Highlighting a few key things in the instrumentation in otel-wrapper.js, under the configurations for instrumentation-aws-lambda, the property disableAwsContextPropagation has been set to TRUE. This is required to skip Amazon X-Ray parent extraction, which may conflict with the OpenTelemetry traceparent headers.

Most Node.js OpenTelemetry libraries offer two methods, requestHook and responseHook, for adding custom attributes to spans. These hooks can also be used to add conditional attributes to spans. Take note of the sample responseHook below, which adds an extra attribute to the span called faas.error containing the error message thrown by the code.

responseHook: (span, { err, res }) => {
          if (err instanceof Error)
            span.setAttribute("faas.error", err.message);
          if (res) {
            span.setAttribute("faas.http.status_code", res.statusCode);
          }
        },

Step 3: Configure environment

In the code above in the otel-wrapper.js, there are a couple of environment variables that are being referred to. We need to define these in our function configuration. Since we're using the serverless framework in this example, we need to add them to our serverless.yml configuration file.

Most importantly, to start our function with the OpenTelemetry instrumentations, we need to launch our function a little differently. Notice the NODE_OPTIONS environment variable in the list of all the defined variables. We're setting the argument to use our otel-wrapper.js as the module to be initialized to invoke our function.

functions:
  api:
    handler: index.handler
    environment:
      NODE_OPTIONS: "--require ./otel-wrapper"
      OTEL_SERVICE_NAME: "Node-Lambda-Otel-SDK"
			# External API for Distributed traces
      EXPRESS_OTEL_API_ENDPOINT: "http://3.230.230.121/v3/api"
			# License key stored in SSM parameter.
      NR_LICENSE: ${ssm:/nr_experiments_ingest_key}
      OTEL_EXPORTER_OTLP_ENDPOINT: https://otlp.nr-data.net:4317
			# Disabling FS instrumentation to reduce noise
      ENABLE_FS_INSTRUMENTATION: false

Step 4: Explore data

Once your function is deployed, it's time to explore the telemetry data from the Lambda in the New Relic platform.

Lambda requests metrics from Spans

Attributes from Distributed Traces

Look at the highlighted attributes in the screenshot above: faas.http.method, faas.http.target, and faas.name. These attributes were added by the requestHook method, but not all the attributes are present in this trace; that's because there are conditional attributes depending on the incoming request.
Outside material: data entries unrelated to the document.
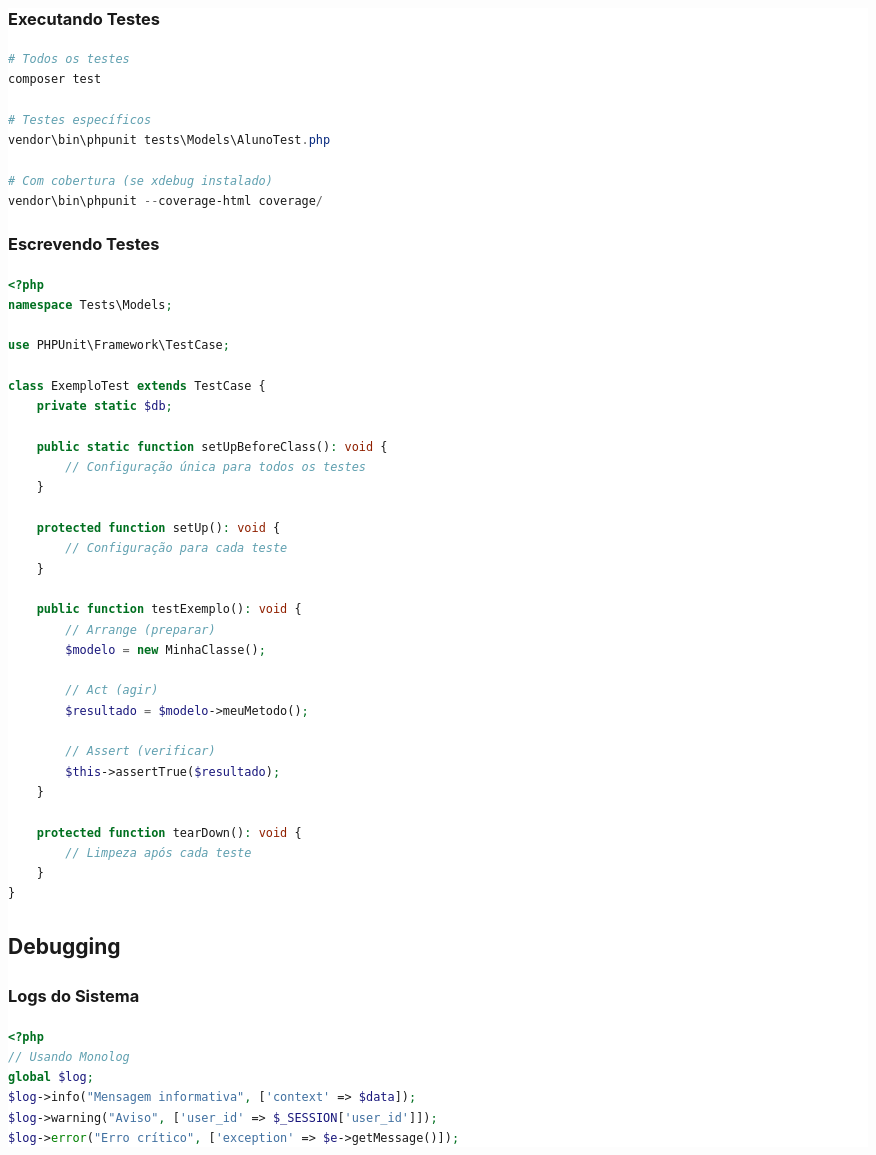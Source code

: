 ### Executando Testes
```powershell
# Todos os testes
composer test

# Testes específicos
vendor\bin\phpunit tests\Models\AlunoTest.php

# Com cobertura (se xdebug instalado)
vendor\bin\phpunit --coverage-html coverage/
```

### Escrevendo Testes
```php
<?php
namespace Tests\Models;

use PHPUnit\Framework\TestCase;

class ExemploTest extends TestCase {
    private static $db;
    
    public static function setUpBeforeClass(): void {
        // Configuração única para todos os testes
    }
    
    protected function setUp(): void {
        // Configuração para cada teste
    }
    
    public function testExemplo(): void {
        // Arrange (preparar)
        $modelo = new MinhaClasse();
        
        // Act (agir)
        $resultado = $modelo->meuMetodo();
        
        // Assert (verificar)
        $this->assertTrue($resultado);
    }
    
    protected function tearDown(): void {
        // Limpeza após cada teste
    }
}
```

## Debugging

### Logs do Sistema
```php
<?php
// Usando Monolog
global $log;
$log->info("Mensagem informativa", ['context' => $data]);
$log->warning("Aviso", ['user_id' => $_SESSION['user_id']]);
$log->error("Erro crítico", ['exception' => $e->getMessage()]);
```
Our Lambda has two different endpoints which are bridged via API gateway, /path and /weather. Let's take a look at the traces from the second endpoint, which is /weather?location=bangalore

The /weather endpoint in the Lambda function calls an external entity that's also instrumented with OpenTelemetry. As a result, the distributed traces capture both the entities and the New Relic platform automatically generates a service map that shows the complete journey of the request.

Lambda distributed traces and service map

In this specific trace, the additional attribute faas.http.queryParams is now visible in the list of attributes. Refer to the screenshot below.
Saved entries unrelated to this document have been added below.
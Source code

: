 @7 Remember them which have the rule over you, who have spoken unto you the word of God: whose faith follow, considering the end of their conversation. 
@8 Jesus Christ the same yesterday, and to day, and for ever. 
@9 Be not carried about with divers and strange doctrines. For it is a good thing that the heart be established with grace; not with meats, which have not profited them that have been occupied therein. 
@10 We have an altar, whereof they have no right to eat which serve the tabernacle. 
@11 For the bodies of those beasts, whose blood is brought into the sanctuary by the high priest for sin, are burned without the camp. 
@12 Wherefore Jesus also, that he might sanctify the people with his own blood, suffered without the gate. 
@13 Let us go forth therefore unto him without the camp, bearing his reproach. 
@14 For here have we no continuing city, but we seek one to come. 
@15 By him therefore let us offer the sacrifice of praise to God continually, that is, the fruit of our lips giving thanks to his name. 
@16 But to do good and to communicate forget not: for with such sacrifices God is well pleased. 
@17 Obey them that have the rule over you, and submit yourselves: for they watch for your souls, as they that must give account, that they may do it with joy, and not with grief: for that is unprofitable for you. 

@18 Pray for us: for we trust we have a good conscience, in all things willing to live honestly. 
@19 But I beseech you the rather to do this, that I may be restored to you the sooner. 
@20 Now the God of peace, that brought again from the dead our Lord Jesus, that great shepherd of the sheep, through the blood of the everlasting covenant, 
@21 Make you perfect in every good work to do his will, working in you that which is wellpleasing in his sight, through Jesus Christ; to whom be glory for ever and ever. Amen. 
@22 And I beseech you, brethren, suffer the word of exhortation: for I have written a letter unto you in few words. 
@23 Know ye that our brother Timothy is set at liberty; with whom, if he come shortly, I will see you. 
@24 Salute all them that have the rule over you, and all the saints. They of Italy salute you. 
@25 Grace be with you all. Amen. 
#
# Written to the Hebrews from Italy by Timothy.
Conditional attributes from requestHook

When exploring the spans in the New Relic UI, you can also check the attributes of the called entity from the distributed traces screen.

Attributes from the called OTEL entity

Conclusion

We've seen how OpenTelemetry can help us instrument and monitor serverless applications running on AWS Lambda. Instrumenting AWS Lambda functions with OpenTelemetry SDKs and exporting traces to New Relic can greatly enhance the observability of serverless applications. By following the steps outlined in this blog post, you can gain valuable insights into the performance, behavior, and dependencies of your Lambda functions. By exporting traces from OpenTelemetry to New Relic, we can take advantage of its powerful features, including service map visualizations, transactions, alerting, and much more.